For three years, Rodriguez and her two kids doubled up, sharing a three-bedroom apartment in Boston with her sister and her two kids. Now she’s moved to the suburbs and her rent is subsidized by the local nonprofit, Neighborhood Housing Services of the South Shore. Her rent is now a much more manageable 30 percent of her income.

Over a quarter of renter households paid over half their income to rent in 2010, says Eric Belsky, managing director of the Joint Center for Housing Studies at Harvard University. That’s up from 20 percent in 2000.

“And we know that that’s a risk for homelessness, because you just have so little left over for basic necessitie,s and you are unable to save for emergencies,” says Megan Bolton, the research director at the National Low Income Housing Coalition, which released a report looking on rents and wages this week.

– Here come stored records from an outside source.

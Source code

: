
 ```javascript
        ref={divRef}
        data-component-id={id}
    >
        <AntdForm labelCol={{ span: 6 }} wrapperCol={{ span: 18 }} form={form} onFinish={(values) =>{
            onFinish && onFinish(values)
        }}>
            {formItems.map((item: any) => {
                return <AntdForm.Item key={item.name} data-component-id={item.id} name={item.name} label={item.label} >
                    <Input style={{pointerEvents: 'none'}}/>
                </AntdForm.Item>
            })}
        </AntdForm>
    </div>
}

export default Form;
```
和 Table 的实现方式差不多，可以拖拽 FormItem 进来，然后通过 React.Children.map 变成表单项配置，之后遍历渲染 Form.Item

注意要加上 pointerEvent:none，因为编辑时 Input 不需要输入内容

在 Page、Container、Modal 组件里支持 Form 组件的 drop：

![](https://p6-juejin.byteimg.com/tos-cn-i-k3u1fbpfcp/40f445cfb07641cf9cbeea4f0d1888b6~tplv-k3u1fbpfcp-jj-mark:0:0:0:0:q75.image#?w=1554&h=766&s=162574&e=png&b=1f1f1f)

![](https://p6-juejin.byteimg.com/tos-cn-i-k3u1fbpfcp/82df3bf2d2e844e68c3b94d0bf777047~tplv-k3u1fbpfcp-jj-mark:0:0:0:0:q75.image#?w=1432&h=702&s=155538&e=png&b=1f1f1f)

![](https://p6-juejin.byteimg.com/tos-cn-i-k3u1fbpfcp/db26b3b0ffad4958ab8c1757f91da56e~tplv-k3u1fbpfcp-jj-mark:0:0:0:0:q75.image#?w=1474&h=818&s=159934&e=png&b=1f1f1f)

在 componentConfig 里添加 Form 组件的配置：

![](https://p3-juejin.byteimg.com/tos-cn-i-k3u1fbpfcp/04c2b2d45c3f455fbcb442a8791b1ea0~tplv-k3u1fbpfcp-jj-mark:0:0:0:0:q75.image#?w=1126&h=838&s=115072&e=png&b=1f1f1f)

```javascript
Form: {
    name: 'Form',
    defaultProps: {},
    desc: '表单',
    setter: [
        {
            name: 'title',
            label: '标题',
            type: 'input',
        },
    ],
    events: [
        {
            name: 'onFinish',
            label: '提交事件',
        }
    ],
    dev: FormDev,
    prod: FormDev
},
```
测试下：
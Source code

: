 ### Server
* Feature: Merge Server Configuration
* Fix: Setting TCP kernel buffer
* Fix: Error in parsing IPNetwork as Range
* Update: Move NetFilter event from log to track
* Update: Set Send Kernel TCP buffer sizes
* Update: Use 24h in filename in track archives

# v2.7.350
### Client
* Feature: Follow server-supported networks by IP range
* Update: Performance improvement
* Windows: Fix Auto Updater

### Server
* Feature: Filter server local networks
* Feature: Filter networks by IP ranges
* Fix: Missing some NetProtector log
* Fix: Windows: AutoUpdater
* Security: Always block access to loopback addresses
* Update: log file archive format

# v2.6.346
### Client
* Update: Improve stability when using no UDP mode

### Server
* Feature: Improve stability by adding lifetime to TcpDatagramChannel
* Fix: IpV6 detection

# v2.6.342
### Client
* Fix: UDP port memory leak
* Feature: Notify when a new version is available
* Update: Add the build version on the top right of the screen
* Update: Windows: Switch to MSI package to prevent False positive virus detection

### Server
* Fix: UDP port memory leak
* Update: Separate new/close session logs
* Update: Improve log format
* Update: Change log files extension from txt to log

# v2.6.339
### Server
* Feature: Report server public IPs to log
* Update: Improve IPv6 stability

The study estimates that workers would need to make $18.79 an hour in order to keep rent from eating up more than 30 pecent of their income. Yet the average renter actually only makes an hourly wage of $14.32.

That often means sacrificing on money for food, health care, travel, and other expenses.

It also means the economic impact can spread from the renter to the communities they live in, says Harvard’s Belsky.

“They’re spending less on things in the local economy,” he says. “There’s no question, from nothing comes nothing.”

Moreover, some renters are forced out of pricey cities because they can’t afford the rents at all.

“Families are deliberately, and in many cases systematically, moving outside of some of the high-cost cities across the country,” says Brett Theodos, a senior research associate in the Urban Institute’s Metropolitan Housing and Communities Policy Center. “What we’re losing there is some of the fabric of social life in cities.”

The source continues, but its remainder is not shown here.